BEGIN Records

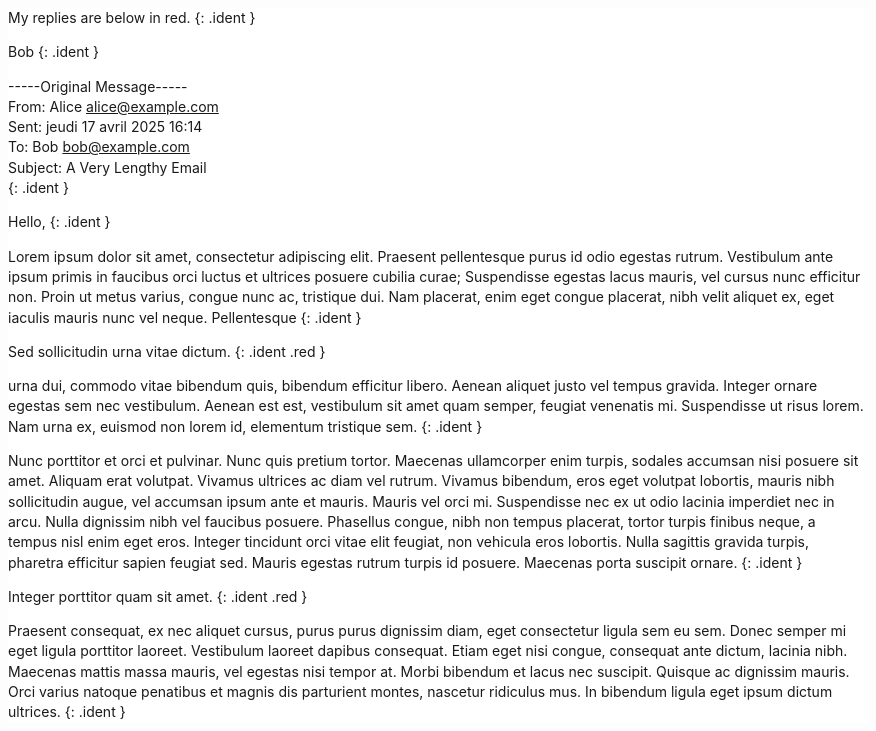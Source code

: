My replies are below in red.
{: .ident }

Bob
{: .ident }

-----Original Message-----<br/>
From: Alice <alice@example.com><br/>
Sent: jeudi 17 avril 2025 16:14<br/>
To: Bob <bob@example.com><br/>
Subject: A Very Lengthy Email<br/>
{: .ident }

Hello,
{: .ident }

Lorem ipsum dolor sit amet, consectetur adipiscing elit. Praesent pellentesque
purus id odio egestas rutrum. Vestibulum ante ipsum primis in faucibus orci
luctus et ultrices posuere cubilia curae; Suspendisse egestas lacus mauris, vel
cursus nunc efficitur non. Proin ut metus varius, congue nunc ac, tristique
dui. Nam placerat, enim eget congue placerat, nibh velit aliquet ex, eget
iaculis mauris nunc vel neque. Pellentesque
{: .ident }

Sed sollicitudin urna vitae dictum.
{: .ident .red }

urna dui, commodo vitae bibendum quis, bibendum efficitur libero. Aenean
aliquet justo vel tempus gravida. Integer ornare egestas sem nec vestibulum.
Aenean est est, vestibulum sit amet quam semper, feugiat venenatis mi.
Suspendisse ut risus lorem. Nam urna ex, euismod non lorem id, elementum
tristique sem.
{: .ident }

Nunc porttitor et orci et pulvinar. Nunc quis pretium tortor. Maecenas
ullamcorper enim turpis, sodales accumsan nisi posuere sit amet. Aliquam erat
volutpat. Vivamus ultrices ac diam vel rutrum. Vivamus bibendum, eros eget
volutpat lobortis, mauris nibh sollicitudin augue, vel accumsan ipsum ante et
mauris. Mauris vel orci mi. Suspendisse nec ex ut odio lacinia imperdiet nec in
arcu. Nulla dignissim nibh vel faucibus posuere. Phasellus congue, nibh non
tempus placerat, tortor turpis finibus neque, a tempus nisl enim eget eros.
Integer tincidunt orci vitae elit feugiat, non vehicula eros lobortis. Nulla
sagittis gravida turpis, pharetra efficitur sapien feugiat sed. Mauris egestas
rutrum turpis id posuere. Maecenas porta suscipit ornare.
{: .ident }

Integer porttitor quam sit amet.
{: .ident .red }

Praesent consequat, ex nec aliquet cursus, purus purus dignissim diam, eget
consectetur ligula sem eu sem. Donec semper mi eget ligula porttitor laoreet.
Vestibulum laoreet dapibus consequat. Etiam eget nisi congue, consequat ante
dictum, lacinia nibh. Maecenas mattis massa mauris, vel egestas nisi tempor at.
Morbi bibendum et lacus nec suscipit. Quisque ac dignissim mauris. Orci varius
natoque penatibus et magnis dis parturient montes, nascetur ridiculus mus. In
bibendum ligula eget ipsum dictum ultrices.
{: .ident }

END Records

> **What you will do**
Give again the lines from the line holding "Integer porttitor quam sit amet." through the close of the listing, both included, exactly as written and with nothing else.

> **Your response**
Integer porttitor quam sit amet.
{: .ident .red }

Praesent consequat, ex nec aliquet cursus, purus purus dignissim diam, eget
consectetur ligula sem eu sem. Donec semper mi eget ligula porttitor laoreet.
Vestibulum laoreet dapibus consequat. Etiam eget nisi congue, consequat ante
dictum, lacinia nibh. Maecenas mattis massa mauris, vel egestas nisi tempor at.
Morbi bibendum et lacus nec suscipit. Quisque ac dignissim mauris. Orci varius
natoque penatibus et magnis dis parturient montes, nascetur ridiculus mus. In
bibendum ligula eget ipsum dictum ultrices.
{: .ident }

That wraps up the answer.